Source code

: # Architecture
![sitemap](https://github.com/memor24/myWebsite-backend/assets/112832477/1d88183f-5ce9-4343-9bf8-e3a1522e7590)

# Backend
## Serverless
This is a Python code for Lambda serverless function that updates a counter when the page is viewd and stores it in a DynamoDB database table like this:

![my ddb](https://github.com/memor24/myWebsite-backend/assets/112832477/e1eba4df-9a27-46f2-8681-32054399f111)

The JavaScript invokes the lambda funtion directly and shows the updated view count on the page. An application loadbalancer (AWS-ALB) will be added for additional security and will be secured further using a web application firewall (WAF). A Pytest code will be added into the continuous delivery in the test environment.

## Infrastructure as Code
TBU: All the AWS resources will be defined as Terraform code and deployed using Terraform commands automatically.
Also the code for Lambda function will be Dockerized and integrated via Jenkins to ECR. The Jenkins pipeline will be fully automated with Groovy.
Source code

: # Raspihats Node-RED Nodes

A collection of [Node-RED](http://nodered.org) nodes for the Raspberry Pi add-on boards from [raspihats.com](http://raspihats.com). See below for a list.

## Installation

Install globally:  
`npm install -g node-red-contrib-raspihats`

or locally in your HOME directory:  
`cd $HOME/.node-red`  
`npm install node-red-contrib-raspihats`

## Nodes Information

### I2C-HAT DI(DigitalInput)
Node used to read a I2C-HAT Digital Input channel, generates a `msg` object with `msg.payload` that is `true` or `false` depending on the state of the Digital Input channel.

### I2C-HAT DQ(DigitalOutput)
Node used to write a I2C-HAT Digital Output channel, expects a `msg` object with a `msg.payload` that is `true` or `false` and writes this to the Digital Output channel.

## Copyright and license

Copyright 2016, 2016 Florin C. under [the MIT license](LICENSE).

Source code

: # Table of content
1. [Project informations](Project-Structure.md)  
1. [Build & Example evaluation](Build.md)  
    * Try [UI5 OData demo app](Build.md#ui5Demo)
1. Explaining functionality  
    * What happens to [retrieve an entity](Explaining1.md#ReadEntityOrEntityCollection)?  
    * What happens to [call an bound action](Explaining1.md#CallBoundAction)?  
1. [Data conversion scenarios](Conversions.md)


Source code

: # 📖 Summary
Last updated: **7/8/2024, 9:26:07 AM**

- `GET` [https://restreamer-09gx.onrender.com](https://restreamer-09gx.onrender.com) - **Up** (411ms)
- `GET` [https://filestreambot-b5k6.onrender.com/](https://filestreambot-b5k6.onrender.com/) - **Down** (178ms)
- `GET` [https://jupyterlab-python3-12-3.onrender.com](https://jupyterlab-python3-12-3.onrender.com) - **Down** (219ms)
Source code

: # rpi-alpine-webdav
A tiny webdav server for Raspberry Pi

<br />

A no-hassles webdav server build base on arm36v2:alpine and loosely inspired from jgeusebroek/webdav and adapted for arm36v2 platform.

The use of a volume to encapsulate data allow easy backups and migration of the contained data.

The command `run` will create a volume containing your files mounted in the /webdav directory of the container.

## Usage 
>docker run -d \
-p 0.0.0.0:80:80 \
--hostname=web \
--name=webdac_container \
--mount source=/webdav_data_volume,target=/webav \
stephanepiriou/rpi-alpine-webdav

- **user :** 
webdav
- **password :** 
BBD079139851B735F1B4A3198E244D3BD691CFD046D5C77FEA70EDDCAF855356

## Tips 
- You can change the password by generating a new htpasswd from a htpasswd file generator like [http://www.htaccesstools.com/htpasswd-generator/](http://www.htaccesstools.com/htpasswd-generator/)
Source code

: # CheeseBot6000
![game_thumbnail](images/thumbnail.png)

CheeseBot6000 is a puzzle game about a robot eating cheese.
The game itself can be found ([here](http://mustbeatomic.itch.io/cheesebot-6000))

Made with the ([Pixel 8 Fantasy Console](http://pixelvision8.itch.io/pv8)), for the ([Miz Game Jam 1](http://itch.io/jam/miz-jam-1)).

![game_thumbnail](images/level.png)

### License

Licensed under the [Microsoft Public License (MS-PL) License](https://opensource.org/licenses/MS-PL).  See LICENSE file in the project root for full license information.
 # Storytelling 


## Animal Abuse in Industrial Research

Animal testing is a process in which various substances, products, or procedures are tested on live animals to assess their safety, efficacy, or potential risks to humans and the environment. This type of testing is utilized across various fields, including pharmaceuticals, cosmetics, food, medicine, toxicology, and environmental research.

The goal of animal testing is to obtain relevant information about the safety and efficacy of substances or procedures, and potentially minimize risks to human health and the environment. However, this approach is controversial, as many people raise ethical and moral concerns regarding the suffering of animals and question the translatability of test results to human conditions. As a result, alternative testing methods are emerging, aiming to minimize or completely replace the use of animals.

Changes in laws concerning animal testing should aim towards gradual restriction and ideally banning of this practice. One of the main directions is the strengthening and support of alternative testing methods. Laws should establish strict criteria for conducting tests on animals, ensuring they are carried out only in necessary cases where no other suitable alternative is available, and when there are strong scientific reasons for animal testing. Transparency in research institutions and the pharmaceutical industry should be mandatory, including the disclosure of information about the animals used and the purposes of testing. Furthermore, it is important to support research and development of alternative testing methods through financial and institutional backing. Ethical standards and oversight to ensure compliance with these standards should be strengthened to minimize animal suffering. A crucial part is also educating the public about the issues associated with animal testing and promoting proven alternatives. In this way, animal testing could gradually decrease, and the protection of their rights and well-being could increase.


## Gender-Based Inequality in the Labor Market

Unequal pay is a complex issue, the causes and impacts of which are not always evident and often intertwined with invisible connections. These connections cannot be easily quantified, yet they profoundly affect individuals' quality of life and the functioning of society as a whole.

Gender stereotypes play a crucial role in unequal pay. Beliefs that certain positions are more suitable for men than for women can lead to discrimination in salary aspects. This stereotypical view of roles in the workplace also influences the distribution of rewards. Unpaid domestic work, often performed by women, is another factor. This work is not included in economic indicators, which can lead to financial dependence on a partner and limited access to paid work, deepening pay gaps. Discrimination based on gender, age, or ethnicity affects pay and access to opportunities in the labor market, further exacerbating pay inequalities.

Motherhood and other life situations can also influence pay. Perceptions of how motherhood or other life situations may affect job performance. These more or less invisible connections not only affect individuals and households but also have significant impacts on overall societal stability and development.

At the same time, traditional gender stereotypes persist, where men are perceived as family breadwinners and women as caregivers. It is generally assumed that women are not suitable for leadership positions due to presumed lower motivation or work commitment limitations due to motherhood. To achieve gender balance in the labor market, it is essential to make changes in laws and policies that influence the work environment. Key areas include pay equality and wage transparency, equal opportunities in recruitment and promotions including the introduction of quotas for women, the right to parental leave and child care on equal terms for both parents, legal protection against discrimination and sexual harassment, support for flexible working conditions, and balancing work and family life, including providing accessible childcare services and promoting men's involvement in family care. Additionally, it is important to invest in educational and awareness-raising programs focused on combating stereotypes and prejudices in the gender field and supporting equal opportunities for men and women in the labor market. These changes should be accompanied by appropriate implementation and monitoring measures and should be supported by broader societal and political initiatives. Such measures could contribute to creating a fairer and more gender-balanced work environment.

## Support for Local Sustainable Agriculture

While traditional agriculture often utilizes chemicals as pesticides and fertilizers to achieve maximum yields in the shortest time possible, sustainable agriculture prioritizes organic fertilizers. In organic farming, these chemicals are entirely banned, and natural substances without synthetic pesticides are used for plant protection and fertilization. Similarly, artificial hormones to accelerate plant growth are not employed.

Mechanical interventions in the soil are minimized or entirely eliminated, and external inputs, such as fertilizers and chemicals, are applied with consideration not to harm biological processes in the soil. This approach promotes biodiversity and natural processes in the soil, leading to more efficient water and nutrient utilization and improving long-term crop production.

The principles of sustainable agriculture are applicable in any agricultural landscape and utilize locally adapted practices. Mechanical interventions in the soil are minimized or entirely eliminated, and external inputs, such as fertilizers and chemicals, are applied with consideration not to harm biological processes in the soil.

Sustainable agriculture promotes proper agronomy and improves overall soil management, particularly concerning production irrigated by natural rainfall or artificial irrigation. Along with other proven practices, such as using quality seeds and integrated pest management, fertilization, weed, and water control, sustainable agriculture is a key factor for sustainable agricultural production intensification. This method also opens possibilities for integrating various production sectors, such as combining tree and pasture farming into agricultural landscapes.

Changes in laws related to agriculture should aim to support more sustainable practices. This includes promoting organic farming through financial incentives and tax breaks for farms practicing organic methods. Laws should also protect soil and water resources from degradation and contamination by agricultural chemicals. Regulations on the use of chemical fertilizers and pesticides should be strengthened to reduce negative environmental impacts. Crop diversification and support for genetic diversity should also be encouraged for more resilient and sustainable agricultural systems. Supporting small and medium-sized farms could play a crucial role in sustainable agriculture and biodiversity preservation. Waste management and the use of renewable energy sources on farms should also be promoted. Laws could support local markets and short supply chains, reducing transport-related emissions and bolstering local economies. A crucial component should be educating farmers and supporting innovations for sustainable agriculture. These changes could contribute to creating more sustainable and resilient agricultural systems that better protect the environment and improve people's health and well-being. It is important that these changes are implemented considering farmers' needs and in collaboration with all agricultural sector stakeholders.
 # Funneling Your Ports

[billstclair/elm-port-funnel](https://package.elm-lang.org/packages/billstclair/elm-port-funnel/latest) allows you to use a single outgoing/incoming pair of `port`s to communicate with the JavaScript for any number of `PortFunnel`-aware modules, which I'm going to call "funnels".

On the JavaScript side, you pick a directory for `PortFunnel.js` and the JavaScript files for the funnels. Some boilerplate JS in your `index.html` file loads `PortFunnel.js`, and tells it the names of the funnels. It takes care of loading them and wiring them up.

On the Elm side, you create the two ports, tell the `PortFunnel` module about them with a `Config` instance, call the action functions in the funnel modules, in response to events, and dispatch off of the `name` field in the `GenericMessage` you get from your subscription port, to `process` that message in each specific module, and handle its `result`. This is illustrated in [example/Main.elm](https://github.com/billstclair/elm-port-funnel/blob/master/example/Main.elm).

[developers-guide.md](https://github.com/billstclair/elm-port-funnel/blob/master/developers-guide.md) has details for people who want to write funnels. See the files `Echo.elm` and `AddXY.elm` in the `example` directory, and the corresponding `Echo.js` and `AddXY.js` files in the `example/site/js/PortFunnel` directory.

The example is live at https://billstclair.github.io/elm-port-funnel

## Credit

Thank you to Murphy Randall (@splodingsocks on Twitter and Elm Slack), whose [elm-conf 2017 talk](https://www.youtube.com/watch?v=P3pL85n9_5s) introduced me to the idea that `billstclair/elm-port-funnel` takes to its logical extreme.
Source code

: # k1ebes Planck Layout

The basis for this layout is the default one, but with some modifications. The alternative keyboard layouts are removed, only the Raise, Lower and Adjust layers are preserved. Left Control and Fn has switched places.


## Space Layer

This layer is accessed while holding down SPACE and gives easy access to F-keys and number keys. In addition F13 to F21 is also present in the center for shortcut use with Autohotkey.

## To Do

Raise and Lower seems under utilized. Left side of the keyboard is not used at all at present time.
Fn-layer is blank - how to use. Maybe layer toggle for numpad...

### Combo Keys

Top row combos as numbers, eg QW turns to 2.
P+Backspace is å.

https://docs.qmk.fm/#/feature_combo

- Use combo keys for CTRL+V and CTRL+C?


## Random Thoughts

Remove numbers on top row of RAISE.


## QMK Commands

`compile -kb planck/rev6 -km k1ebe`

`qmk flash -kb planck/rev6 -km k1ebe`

## Task to carry out:
From the listing above, the lines starting with the one that has "BBD079139851B735F1B4A3198E244D3BD691CFD046D5C77FEA70EDDCAF855356" and running through the one that has "CheeseBot6000 is a" should be copied exactly, ends included.

## Reply:
BBD079139851B735F1B4A3198E244D3BD691CFD046D5C77FEA70EDDCAF855356

## Tips 
- You can change the password by generating a new htpasswd from a htpasswd file generator like [http://www.htaccesstools.com/htpasswd-generator/](http://www.htaccesstools.com/htpasswd-generator/)
Source code

: # CheeseBot6000
![game_thumbnail](images/thumbnail.png)

CheeseBot6000 is a puzzle game about a robot eating cheese.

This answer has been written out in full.